III. UNE NOUVELLE DONNE POUR LES CONCOURS DE L'ÉTAT
Si on
considère que des concours de l'Etat aux collectivités locales
adaptés devraient, d'une part, permettre aux collectivités
locales d'exercer leurs compétences dans de bonnes conditions et,
d'autre part, ne pas être de nature de remettre en cause
l'équilibre des finances publiques, force est de constater que la
configuration actuelle ne répond pas à ces deux exigences.
La politique de remplacement des impôts par des dotations
budgétaires entraîne une augmentation rapide des dépenses
structurelles incompressibles de l'Etat tandis que, au contraire, les dotations
de fonctionnement, d'équipement et de compensation des charges
transférées, augmentent moins vite que le coût des
dépenses obligatoires des collectivités locales.
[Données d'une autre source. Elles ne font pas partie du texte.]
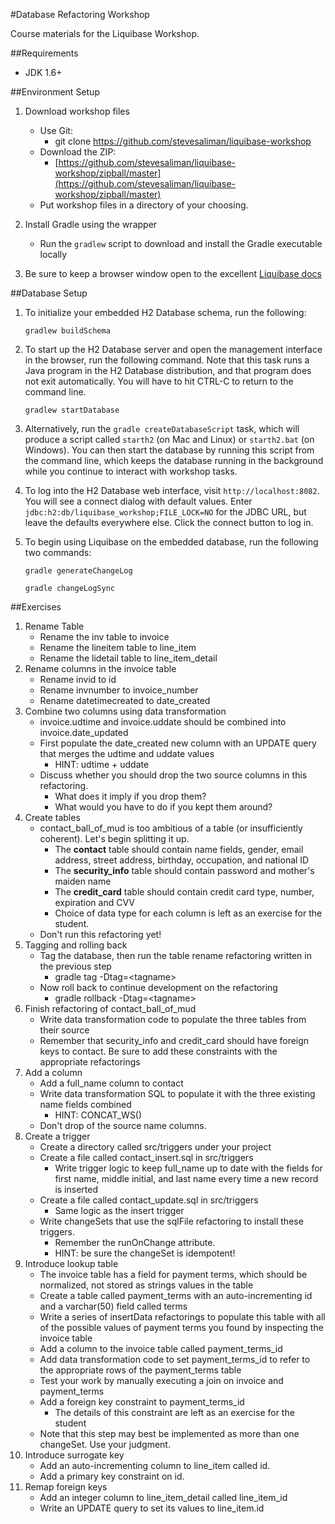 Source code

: #Database Refactoring Workshop

Course materials for the Liquibase Workshop.

##Requirements

* JDK 1.6+

##Environment Setup

1. Download workshop files
    * Use Git:
        * git clone https://github.com/stevesaliman/liquibase-workshop
	* Download the ZIP:
	    * [https://github.com/stevesaliman/liquibase-workshop/zipball/master](https://github.com/stevesaliman/liquibase-workshop/zipball/master)
	* Put workshop files in a directory of your choosing.
	
1. Install Gradle using the wrapper
    * Run the `gradlew` script to download and install the Gradle executable locally
        
1. Be sure to keep a browser window open to the excellent [Liquibase docs](http://www.liquibase.org/documentation/index.html)


##Database Setup

1. To initialize your embedded H2 Database schema, run the following:

    `gradlew buildSchema`

1. To start up the H2 Database server and open the management interface in the browser, run the following command. Note that this task runs a Java program in the H2 Database distribution, and that program does not exit automatically. You will have to hit CTRL-C to return to the command line. 

    `gradlew startDatabase`
   
1. Alternatively, run the `gradle createDatabaseScript` task, which will produce a script called `starth2` (on Mac and Linux) or `starth2.bat` (on Windows). You can then start the database by running this script from the command line, which keeps the database running in the background while you continue to interact with workshop tasks.
   
1. To log into the H2 Database web interface, visit `http://localhost:8082`. You will see a connect dialog with default values. Enter `jdbc:h2:db/liquibase_workshop;FILE_LOCK=NO` for the JDBC URL, but leave the defaults everywhere else. Click the connect button to log in.

1. To begin using Liquibase on the embedded database, run the following two commands:

    `gradle generateChangeLog`
    
    `gradle changeLogSync`


##Exercises 

1. Rename Table
	* Rename the inv table to invoice
	* Rename the lineitem table to line\_item
	* Rename the lidetail table to line\_item\_detail
1. Rename columns in the invoice table
	* Rename invid to id
	* Rename invnumber to invoice\_number
	* Rename datetimecreated to date\_created
1. Combine two columns using data transformation
	* invoice.udtime and invoice.uddate should be combined into invoice.date\_updated
	* First populate the date\_created new column with an UPDATE query that merges the udtime and uddate values
		* HINT: udtime + uddate
	* Discuss whether you should drop the two source columns in this refactoring.
		* What does it imply if you drop them?
		* What would you have to do if you kept them around?
1. Create tables
	* contact\_ball\_of\_mud is too ambitious of a table (or insufficiently coherent). Let's begin splitting it up.
		* The **contact** table should contain name fields, gender, email address, street address, birthday, occupation, and national ID
		* The **security\_info** table should contain password and mother's maiden name
		* The **credit\_card** table should contain credit card type, number, expiration and CVV
		* Choice of data type for each column is left as an exercise for the student.
	* Don't run this refactoring yet!
1. Tagging and rolling back
	* Tag the database, then run the table rename refactoring written in the previous step
		* gradle tag -Dtag=&lt;tagname&gt;
	* Now roll back to continue development on the refactoring
		* gradle rollback -Dtag=&lt;tagname&gt;
1. Finish refactoring of contact\_ball\_of\_mud
	* Write data transformation code to populate the three tables from their source
	* Remember that security\_info and credit\_card should have foreign keys to contact. Be sure to add these constraints with the appropriate refactorings
1. Add a column
	* Add a full\_name column to contact
	* Write data transformation SQL to populate it with the three existing name fields combined
		* HINT: CONCAT_WS()
	* Don't drop of the source name columns.
1. Create a trigger
	* Create a directory called src/triggers under your project
	* Create a file called contact\_insert.sql in src/triggers
		* Write trigger logic to keep full\_name up to date with the fields for first name, middle initial, and last name every time a new record is inserted
	* Create a file called contact\_update.sql in src/triggers
		* Same logic as the insert trigger
	* Write changeSets that use the sqlFile refactoring to install these triggers.
		* Remember the runOnChange attribute.
		* HINT: be sure the changeSet is idempotent!
1. Introduce lookup table
	* The invoice table has a field for payment terms, which should be normalized, not stored as strings values in the table
	* Create a table called payment\_terms with an auto\-incrementing id and a varchar(50) field called terms
	* Write a series of insertData refactorings to populate this table with all of the possible values of payment terms you found by inspecting the invoice table
	* Add a column to the invoice table called payment\_terms\_id
	* Add data transformation code to set payment\_terms\_id to refer to the appropriate rows of the payment\_terms table
	* Test your work by manually executing a join on invoice and payment\_terms
	* Add a foreign key constraint to payment\_terms\_id
		* The details of this constraint are left as an exercise for the student
	* Note that this step may best be implemented as more than one changeSet. Use your judgment.
1. Introduce surrogate key
	* Add an auto\-incrementing column to line\_item called id.
	* Add a primary key constraint on id.
1. Remap foreign keys
	* Add an integer column to line\_item\_detail called line\_item\_id
	* Write an UPDATE query to set its values to line\_item.id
A. FIXER DES RÈGLES DU JEU CLAIRES
1. Instaurer un véritable rendez-vous triennal
Les
finances locales sont un domaine dans lequel le "
pilotage à
vue
" est la règle. Certaines réformes très
importantes pour l'équilibre financier des collectivités locales
résultent de textes préparés dans l'urgence et sans
concertation, comme la suppression de la part salariale de la taxe
professionnelle ou la suppression de la part régionale de la taxe
d'habitation.
En matière de dotations, les taux d'indexation restrictifs prévus
par la loi sont régulièrement contournés à
l'occasion de l'examen des lois de finances au gré de la conjoncture
économique mais aussi du degré d'insatisfaction rencontré
parmi les élus de terrain de la majorité parlementaire. Les
effets d'annonces se multiplient, et se traduisent par la mise en place de
" tuyaux " entre les dispositifs, les mesures nouvelles
annoncées par un Gouvernement étant souvent financées en
prélevant les crédits d'autres enveloppes. La création de
l'enveloppe normée pluriannuelle des concours de l'Etat aux
collectivités locales n'a pas constitué un progrès
à cet égard.
En matière de dépenses, les charges nouvelles interviennent au
gré des évolutions législatives et réglementaires,
en dehors de toute cohérence
.
L'inscription des relations financières entre l'Etat et les
collectivités locales dans un cadre triennal aurait pu contribuer
à remédier à certains de ces travers si elle avait
su
dépasser la logique purement budgétaire
. Il convient
aujourd'hui de " densifier " le contenu des pactes ou des contrats
appelés à régir pendant trois ans les relations
financières entre l'Etat et les collectivités locales en
instaurant un véritable " rendez-vous triennal ", dont
l'ordre du jour comprendrait trois volets
:
- l'annonce par le Gouvernement de la norme de progression qu'il entend
appliquer à l'enveloppe normée des concours aux
collectivités locales ;
- une présentation détaillée des hypothèses
à partir desquelles cette norme a été établie.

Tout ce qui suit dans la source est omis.